Collected data
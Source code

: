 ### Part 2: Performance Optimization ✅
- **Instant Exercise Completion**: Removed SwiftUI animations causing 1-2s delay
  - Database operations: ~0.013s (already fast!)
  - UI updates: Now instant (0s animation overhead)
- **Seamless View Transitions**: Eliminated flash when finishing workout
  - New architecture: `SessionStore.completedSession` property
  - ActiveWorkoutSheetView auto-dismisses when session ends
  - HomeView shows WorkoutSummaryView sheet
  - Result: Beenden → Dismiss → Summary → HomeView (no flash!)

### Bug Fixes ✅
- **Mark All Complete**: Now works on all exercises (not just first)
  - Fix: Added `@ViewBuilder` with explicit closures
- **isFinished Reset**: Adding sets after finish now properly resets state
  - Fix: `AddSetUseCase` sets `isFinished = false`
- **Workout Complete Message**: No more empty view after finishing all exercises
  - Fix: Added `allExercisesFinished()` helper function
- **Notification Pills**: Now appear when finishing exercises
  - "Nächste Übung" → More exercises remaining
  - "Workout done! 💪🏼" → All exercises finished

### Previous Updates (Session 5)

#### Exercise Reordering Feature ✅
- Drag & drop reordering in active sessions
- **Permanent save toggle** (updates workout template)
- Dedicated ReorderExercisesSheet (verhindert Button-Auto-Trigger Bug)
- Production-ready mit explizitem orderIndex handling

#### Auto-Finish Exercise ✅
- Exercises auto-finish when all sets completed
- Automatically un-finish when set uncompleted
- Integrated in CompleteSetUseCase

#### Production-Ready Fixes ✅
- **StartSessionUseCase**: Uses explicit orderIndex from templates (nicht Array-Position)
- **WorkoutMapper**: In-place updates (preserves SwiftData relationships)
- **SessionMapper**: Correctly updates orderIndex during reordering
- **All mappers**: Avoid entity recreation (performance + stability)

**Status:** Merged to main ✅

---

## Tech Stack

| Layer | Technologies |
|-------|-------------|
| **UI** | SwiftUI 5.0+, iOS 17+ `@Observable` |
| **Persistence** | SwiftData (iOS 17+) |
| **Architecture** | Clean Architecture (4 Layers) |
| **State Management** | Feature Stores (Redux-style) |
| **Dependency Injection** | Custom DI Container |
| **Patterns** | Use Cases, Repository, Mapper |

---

--

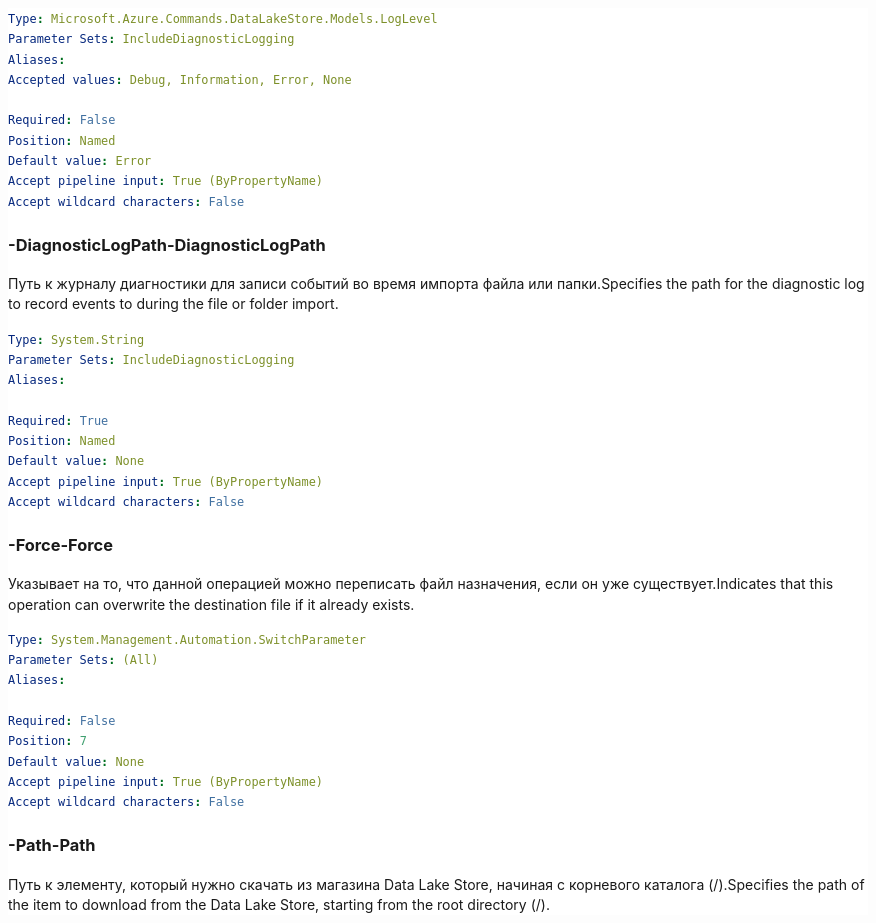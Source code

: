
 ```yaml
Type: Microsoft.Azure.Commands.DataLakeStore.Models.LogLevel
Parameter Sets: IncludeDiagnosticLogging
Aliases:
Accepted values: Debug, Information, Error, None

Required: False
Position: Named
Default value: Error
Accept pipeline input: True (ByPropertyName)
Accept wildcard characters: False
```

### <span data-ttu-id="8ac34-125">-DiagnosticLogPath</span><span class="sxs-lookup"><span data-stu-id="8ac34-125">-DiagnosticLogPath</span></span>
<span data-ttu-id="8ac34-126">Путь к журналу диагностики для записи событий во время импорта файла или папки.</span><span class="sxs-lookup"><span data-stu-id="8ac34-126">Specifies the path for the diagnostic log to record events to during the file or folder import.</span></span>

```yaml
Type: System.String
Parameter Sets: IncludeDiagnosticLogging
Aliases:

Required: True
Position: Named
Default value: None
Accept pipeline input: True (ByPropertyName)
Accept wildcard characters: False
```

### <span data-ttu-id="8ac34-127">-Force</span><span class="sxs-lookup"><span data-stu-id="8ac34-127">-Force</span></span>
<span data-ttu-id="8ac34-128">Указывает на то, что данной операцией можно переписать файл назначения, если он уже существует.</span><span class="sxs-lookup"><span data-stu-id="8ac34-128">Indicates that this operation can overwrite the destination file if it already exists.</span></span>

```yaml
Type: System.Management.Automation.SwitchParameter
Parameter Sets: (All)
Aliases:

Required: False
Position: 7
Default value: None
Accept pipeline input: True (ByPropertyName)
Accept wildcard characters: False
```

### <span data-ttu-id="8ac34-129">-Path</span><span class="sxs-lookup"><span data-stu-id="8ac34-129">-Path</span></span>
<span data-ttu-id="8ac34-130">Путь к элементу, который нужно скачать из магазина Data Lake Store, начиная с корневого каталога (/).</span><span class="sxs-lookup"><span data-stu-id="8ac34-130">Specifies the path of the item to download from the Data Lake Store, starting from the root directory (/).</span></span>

### What is expected
Search the data above for the string "when" and return every line that has it.

### Reply
- **Seamless View Transitions**: Eliminated flash when finishing workout
  - ActiveWorkoutSheetView auto-dismisses when session ends
- **Notification Pills**: Now appear when finishing exercises
- Exercises auto-finish when all sets completed
- Automatically un-finish when set uncompleted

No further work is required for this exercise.